Required work — Across the entries below, please work out how many lines contain the string "plus" and give only the number.

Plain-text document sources

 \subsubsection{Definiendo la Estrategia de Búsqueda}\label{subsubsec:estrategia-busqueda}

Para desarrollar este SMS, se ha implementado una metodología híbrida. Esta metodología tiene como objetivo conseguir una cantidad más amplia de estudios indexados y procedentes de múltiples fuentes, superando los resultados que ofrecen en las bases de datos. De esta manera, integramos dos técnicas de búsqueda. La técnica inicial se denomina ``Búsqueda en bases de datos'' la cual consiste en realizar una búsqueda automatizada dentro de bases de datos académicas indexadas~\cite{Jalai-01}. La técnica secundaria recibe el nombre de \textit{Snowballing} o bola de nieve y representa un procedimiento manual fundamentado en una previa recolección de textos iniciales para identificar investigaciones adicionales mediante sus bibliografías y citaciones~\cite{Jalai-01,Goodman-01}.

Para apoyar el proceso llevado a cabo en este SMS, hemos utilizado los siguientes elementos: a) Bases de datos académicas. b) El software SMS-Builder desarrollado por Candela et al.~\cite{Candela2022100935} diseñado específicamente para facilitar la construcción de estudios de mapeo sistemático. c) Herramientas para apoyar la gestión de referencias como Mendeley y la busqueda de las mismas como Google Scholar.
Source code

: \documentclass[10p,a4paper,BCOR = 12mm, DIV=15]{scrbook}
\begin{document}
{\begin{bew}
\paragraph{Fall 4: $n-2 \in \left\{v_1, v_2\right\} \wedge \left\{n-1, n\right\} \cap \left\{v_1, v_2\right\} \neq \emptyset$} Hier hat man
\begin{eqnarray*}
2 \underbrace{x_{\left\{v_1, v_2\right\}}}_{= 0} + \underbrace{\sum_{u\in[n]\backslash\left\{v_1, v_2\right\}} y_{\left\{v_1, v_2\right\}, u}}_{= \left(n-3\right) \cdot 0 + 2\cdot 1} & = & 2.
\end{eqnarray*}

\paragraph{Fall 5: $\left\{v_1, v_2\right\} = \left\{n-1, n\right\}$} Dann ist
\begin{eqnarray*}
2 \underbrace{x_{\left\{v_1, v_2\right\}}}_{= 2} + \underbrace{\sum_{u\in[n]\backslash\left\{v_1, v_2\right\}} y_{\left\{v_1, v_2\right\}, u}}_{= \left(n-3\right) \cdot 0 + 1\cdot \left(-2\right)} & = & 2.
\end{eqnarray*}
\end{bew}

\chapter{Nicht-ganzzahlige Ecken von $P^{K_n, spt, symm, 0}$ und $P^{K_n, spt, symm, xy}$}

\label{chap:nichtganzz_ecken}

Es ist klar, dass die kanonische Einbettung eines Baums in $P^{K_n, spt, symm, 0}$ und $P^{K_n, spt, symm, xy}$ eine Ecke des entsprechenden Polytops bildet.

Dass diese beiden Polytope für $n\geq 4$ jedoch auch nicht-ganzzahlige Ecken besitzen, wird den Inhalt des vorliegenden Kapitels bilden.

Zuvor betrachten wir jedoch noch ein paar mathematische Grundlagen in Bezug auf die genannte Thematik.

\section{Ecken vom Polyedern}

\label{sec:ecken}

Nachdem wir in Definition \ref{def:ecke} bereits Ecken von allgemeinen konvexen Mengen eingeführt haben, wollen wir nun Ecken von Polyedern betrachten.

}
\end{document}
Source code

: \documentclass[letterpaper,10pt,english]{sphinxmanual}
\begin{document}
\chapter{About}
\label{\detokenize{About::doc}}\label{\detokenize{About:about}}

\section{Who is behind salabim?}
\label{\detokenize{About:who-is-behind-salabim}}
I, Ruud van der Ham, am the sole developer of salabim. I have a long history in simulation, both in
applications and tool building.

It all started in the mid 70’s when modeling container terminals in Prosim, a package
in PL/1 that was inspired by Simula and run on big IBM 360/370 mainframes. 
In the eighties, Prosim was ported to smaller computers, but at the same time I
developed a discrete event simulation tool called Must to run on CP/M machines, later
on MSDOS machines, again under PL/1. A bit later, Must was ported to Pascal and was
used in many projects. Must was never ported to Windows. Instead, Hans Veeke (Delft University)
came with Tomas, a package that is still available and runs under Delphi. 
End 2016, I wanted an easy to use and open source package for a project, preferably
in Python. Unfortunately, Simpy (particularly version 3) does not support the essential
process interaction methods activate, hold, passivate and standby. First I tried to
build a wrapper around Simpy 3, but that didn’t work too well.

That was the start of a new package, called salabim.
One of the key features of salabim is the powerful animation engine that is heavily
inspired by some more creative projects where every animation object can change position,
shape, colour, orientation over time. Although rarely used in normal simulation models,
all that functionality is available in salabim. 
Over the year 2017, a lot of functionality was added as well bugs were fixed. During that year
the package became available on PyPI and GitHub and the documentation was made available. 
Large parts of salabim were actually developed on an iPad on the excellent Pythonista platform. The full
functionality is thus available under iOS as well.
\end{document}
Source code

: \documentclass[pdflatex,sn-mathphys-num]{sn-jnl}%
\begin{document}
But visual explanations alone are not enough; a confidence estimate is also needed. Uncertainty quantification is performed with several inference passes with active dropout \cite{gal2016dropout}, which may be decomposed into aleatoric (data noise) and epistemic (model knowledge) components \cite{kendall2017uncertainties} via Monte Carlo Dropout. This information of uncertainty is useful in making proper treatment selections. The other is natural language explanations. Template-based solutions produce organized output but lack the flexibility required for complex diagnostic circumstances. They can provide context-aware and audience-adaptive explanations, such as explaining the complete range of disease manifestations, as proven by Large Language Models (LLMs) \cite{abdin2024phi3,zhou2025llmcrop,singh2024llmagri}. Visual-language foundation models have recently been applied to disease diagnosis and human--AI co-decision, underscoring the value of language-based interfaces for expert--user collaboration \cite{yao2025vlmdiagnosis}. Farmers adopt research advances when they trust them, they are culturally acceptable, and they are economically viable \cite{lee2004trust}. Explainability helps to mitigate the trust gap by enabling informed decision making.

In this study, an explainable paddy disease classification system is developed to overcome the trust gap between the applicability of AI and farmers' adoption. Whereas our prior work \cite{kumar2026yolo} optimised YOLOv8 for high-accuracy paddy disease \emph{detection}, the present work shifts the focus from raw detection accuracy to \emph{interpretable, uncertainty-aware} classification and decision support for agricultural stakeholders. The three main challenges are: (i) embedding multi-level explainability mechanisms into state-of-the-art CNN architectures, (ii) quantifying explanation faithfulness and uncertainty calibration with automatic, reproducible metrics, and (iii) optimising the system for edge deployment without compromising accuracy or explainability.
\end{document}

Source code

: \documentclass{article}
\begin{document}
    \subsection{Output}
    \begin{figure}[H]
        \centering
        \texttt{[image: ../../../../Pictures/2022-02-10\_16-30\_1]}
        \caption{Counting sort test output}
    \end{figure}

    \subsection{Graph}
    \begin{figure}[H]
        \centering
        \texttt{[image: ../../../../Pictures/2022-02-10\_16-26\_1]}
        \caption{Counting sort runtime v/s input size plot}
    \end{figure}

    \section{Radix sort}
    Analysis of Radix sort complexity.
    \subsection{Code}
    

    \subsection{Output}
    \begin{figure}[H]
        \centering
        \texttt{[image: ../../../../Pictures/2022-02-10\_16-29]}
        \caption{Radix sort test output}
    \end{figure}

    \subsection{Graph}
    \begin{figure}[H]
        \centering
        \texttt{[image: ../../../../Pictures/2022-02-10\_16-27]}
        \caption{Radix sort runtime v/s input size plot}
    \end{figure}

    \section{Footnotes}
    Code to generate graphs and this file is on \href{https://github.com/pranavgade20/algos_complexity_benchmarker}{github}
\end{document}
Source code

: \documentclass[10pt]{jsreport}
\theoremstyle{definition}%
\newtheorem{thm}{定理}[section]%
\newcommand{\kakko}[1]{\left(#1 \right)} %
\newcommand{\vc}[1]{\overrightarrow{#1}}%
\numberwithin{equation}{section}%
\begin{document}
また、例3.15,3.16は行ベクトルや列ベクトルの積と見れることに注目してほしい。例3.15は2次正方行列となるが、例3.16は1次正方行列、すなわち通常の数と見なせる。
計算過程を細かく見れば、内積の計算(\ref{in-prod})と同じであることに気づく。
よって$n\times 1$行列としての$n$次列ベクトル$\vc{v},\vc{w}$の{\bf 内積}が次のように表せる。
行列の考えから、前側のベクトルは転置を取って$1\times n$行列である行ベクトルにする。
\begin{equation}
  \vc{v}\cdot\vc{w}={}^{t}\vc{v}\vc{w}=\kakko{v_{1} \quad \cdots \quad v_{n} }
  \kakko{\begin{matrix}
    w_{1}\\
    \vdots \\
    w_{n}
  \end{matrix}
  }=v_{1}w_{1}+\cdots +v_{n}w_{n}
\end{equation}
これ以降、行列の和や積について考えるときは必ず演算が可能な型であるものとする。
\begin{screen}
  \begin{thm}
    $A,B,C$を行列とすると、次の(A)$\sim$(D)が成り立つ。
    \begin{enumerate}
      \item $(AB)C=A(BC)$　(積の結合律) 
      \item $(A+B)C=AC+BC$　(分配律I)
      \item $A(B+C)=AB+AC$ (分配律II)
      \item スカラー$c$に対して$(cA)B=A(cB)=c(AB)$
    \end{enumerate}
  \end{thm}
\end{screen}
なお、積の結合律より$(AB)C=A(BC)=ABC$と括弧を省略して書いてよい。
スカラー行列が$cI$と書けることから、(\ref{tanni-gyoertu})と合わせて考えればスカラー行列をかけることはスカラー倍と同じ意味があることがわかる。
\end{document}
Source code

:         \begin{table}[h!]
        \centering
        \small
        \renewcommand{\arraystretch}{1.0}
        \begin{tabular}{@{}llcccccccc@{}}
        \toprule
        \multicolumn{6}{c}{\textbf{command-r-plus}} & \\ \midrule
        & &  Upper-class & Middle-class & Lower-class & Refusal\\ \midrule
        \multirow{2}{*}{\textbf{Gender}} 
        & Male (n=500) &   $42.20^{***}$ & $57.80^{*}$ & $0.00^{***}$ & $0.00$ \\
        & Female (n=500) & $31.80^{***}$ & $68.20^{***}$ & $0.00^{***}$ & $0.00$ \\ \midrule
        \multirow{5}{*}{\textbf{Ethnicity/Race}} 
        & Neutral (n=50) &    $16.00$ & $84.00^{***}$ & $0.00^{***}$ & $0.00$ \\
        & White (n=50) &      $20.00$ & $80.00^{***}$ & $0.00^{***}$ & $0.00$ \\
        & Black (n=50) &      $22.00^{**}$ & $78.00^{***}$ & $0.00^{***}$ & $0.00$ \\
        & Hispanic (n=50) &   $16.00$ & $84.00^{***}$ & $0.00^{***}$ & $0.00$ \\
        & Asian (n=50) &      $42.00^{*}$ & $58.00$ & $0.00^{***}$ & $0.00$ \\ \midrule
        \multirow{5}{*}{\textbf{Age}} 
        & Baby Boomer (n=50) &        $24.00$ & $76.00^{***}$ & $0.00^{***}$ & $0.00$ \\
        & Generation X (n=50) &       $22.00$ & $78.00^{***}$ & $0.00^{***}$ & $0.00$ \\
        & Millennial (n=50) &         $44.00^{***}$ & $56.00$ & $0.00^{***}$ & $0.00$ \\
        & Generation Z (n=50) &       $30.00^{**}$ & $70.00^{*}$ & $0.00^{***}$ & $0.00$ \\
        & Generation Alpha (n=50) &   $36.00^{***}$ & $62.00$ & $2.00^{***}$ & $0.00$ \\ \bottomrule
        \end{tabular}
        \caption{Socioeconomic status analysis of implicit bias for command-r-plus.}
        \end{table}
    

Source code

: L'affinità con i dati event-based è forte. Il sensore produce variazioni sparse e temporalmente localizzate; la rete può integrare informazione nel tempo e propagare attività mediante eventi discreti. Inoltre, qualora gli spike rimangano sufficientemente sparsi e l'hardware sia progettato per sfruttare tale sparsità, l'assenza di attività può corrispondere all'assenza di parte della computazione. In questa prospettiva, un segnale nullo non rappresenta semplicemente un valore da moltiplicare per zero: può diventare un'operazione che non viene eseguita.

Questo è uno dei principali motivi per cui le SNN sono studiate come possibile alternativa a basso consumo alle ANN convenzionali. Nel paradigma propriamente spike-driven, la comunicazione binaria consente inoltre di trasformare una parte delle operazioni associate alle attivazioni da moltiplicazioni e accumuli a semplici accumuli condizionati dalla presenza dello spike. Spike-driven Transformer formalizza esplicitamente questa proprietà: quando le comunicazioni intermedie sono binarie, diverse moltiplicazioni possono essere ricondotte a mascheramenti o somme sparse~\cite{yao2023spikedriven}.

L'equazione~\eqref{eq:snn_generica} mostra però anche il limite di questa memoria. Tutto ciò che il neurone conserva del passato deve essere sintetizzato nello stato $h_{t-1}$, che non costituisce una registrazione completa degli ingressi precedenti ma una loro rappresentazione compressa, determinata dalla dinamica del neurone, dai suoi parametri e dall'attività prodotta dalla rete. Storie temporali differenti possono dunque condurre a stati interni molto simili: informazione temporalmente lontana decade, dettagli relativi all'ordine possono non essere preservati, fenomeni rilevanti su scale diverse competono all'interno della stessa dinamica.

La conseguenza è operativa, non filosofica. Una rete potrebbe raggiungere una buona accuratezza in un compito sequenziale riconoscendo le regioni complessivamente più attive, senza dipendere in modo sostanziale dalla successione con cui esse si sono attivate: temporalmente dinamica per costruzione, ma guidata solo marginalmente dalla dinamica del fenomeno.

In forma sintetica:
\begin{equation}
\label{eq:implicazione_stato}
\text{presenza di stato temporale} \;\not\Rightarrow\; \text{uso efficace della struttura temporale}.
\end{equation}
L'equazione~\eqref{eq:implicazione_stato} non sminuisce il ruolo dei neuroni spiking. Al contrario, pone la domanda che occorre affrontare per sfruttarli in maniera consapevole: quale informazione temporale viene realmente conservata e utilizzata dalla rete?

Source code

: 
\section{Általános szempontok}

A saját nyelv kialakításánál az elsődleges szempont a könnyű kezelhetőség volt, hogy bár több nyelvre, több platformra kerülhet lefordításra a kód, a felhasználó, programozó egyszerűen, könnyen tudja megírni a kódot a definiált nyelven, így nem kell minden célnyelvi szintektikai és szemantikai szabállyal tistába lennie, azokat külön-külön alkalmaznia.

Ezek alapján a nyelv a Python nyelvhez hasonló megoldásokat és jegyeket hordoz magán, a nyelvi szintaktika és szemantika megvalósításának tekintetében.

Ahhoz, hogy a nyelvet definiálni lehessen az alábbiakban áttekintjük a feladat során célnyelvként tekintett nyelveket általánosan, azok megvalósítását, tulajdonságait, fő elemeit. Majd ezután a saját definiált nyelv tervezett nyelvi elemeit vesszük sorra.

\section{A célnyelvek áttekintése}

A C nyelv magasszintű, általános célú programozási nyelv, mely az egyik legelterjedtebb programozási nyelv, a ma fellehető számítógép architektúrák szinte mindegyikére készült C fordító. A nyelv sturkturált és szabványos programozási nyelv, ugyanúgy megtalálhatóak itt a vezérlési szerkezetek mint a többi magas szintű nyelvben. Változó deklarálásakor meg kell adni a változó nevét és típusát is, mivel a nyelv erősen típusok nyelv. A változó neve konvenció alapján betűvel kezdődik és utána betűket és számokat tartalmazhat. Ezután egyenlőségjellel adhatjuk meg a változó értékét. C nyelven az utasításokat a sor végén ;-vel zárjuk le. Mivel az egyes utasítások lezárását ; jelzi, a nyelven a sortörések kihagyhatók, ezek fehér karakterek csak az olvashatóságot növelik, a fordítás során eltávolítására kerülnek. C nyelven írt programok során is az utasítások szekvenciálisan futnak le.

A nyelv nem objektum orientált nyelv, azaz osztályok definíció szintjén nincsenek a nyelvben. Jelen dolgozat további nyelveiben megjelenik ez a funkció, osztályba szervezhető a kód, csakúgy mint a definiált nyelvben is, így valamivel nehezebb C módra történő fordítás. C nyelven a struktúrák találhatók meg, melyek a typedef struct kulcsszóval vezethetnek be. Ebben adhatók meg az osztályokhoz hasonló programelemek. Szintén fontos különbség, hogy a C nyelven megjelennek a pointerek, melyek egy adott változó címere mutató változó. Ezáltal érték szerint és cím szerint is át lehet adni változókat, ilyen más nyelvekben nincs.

Task response — 2